I note however that there is a profound silence in the plaintiffs answering affidavits as to the financial position of the 2nd plaintiff company the actual 'chargor' and it is upon this factor which defence counsel lays greatest stress. So much then for the affidavits in the case. I turn next to deal with the particular orders sought by the defendants.
Firstly, the question of fortification of the plaintiffs undertaking as to damages. In this regard I am more than satisfied that the Court has power at any time during the subsistence of an injunction to order that the party for whose benefit the injunction was granted be required to fortify an undertaking given as to damages by the provision of some form of additional security.
Furthermore the nature and form of such security is a matter in the discretion of the Court to determine having regard to all the circumstances of the case including, whether or not the party giving the undertaking is resident within or outside the Court's jurisdiction; the nature value and location of any assets within the jurisdiction; the nature of any claims put forward by the parties in the substantive action; the financial ability of the 'injunctor' (for want of a better term) to meet an award for damages should an order be made in that regard and the overall justice of the case.
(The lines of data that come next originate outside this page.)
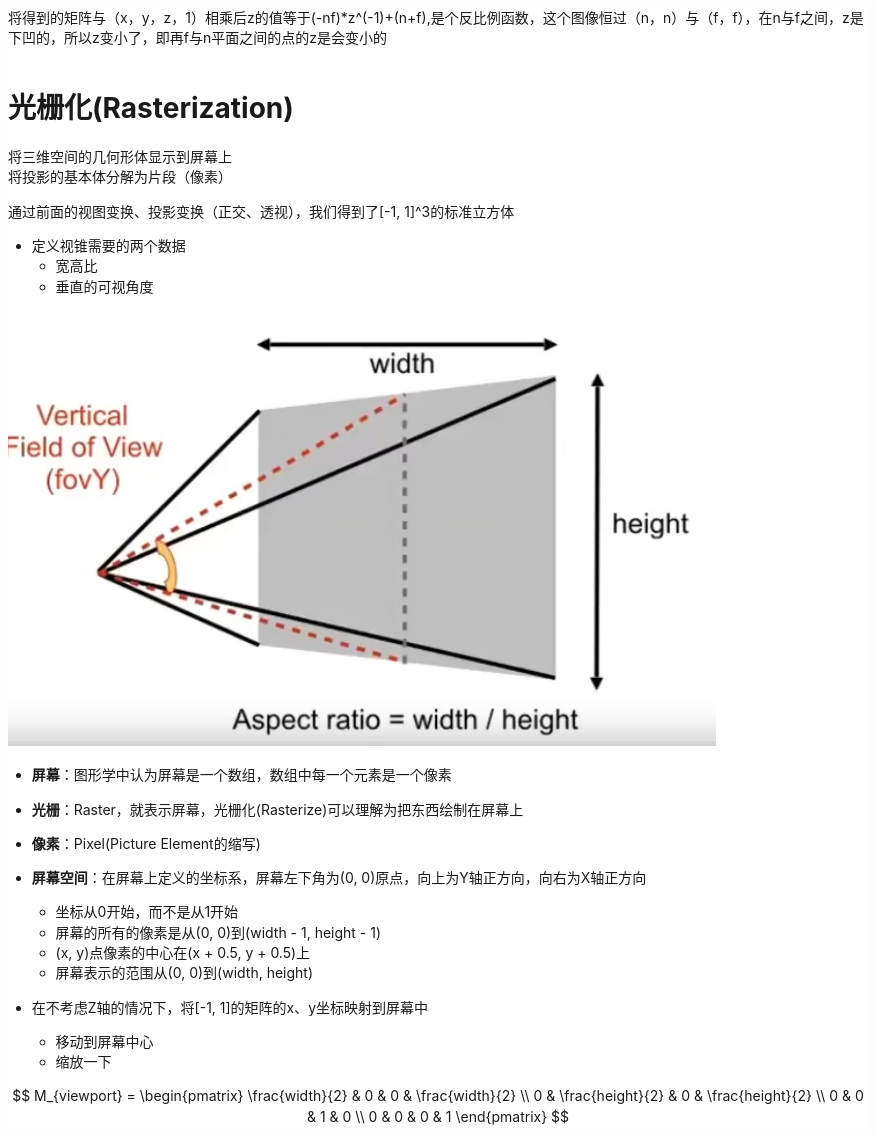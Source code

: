 将得到的矩阵与（x，y，z，1）相乘后z的值等于(-nf)*z^(-1)+(n+f),是个反比例函数，这个图像恒过（n，n）与（f，f），在n与f之间，z是下凹的，所以z变小了，即再f与n平面之间的点的z是会变小的

# 光栅化(Rasterization)

将三维空间的几何形体显示到屏幕上  
将投影的基本体分解为片段（像素）  

通过前面的视图变换、投影变换（正交、透视），我们得到了[-1, 1]^3的标准立方体

- 定义视锥需要的两个数据
  - 宽高比
  - 垂直的可视角度

![](./Image/020.png)

- **屏幕**：图形学中认为屏幕是一个数组，数组中每一个元素是一个像素
- **光栅**：Raster，就表示屏幕，光栅化(Rasterize)可以理解为把东西绘制在屏幕上
- **像素**：Pixel(Picture Element的缩写)
- **屏幕空间**：在屏幕上定义的坐标系，屏幕左下角为(0, 0)原点，向上为Y轴正方向，向右为X轴正方向
  - 坐标从0开始，而不是从1开始
  - 屏幕的所有的像素是从(0, 0)到(width - 1, height - 1)
  - (x, y)点像素的中心在(x + 0.5, y + 0.5)上
  - 屏幕表示的范围从(0, 0)到(width, height)

- 在不考虑Z轴的情况下，将[-1, 1]的矩阵的x、y坐标映射到屏幕中
  - 移动到屏幕中心
  - 缩放一下

$$
M_{viewport} =
\begin{pmatrix}
    \frac{width}{2} & 0 & 0 & \frac{width}{2} \\
    0 & \frac{height}{2} & 0 & \frac{height}{2} \\
    0 & 0 & 1 & 0 \\
    0 & 0 & 0 & 1
\end{pmatrix}
$$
In this instance Mr. Sweetman suggested that fortification could take the form of a cash deposit such as in Baxter v. Claydon (1952) W.N. 376 or a personal covenant of the directors of the plaintiff companies such as was affirmed by the Fiji Court of Appeal in Manganex Ltd. and Robert Southwell v. Akhil Holdings Ltd. Civil Appeal No. 13/76 or a bankers guarantee.
Counsel for the plaintiffs in opposing this ground of the defendants application argued that this was not an appropriate case to order fortification in as much as two (2) of the 3 plaintiff companies giving the undertaking are local companies registered in Fiji with substantial assets in Fiji, but even if the Court should find that the plaintiff companies were 'impecunious' that alone would be an insufficient ground for ordering fortification (See: Allen v. Jambo Holdings (1980) 1 W.L.R. 1252 and Rawcliffe v. Customs Credit and Others No. 7 in the defendant's list of authorities). Secondly, the trial dates for the hearing of the substantive claims has been fixed and an order for fortification at this stage of the proceedings would have the unwarranted consequence of pre-determining the defendant's entitlement under its charge which is the very matter at issue in these proceedings.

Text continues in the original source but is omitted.